Stored items from a collection
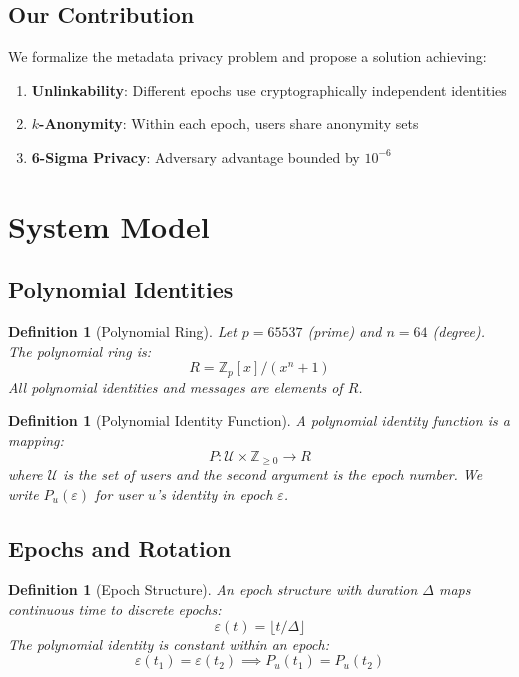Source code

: \documentclass[11pt]{article}
\newtheorem{definition}[theorem]{Definition}
\newcommand{\Ring}{\mathbb{Z}_p[x]/(x^n+1)}
\newcommand{\epoch}{\varepsilon}
\begin{document}
\subsection{Our Contribution}

We formalize the metadata privacy problem and propose a solution achieving:
\begin{enumerate}
    \item \textbf{Unlinkability}: Different epochs use cryptographically independent identities
    \item \textbf{$k$-Anonymity}: Within each epoch, users share anonymity sets
    \item \textbf{6-Sigma Privacy}: Adversary advantage bounded by $10^{-6}$
\end{enumerate}

\section{System Model}

\subsection{Polynomial Identities}

\begin{definition}[Polynomial Ring]
Let $p = 65537$ (prime) and $n = 64$ (degree). The polynomial ring is:
\[
R = \Ring
\]
All polynomial identities and messages are elements of $R$.
\end{definition}

\begin{definition}[Polynomial Identity Function]
A \emph{polynomial identity function} is a mapping:
\[
P : \mathcal{U} \times \mathbb{Z}_{\geq 0} \to R
\]
where $\mathcal{U}$ is the set of users and the second argument is the epoch number.
We write $P_u(\epoch)$ for user $u$'s identity in epoch $\epoch$.
\end{definition}

\subsection{Epochs and Rotation}

\begin{definition}[Epoch Structure]
An \emph{epoch structure} with duration $\Delta$ maps continuous time to discrete epochs:
\[
\epoch(t) = \lfloor t / \Delta \rfloor
\]
The polynomial identity is constant within an epoch:
\[
\epoch(t_1) = \epoch(t_2) \implies P_u(t_1) = P_u(t_2)
\]
\end{definition}
\end{document}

## To do
Report each line in the data that holds the word "Delta".

## Result of this task
An \emph{epoch structure} with duration $\Delta$ maps continuous time to discrete epochs:
\epoch(t) = \lfloor t / \Delta \rfloor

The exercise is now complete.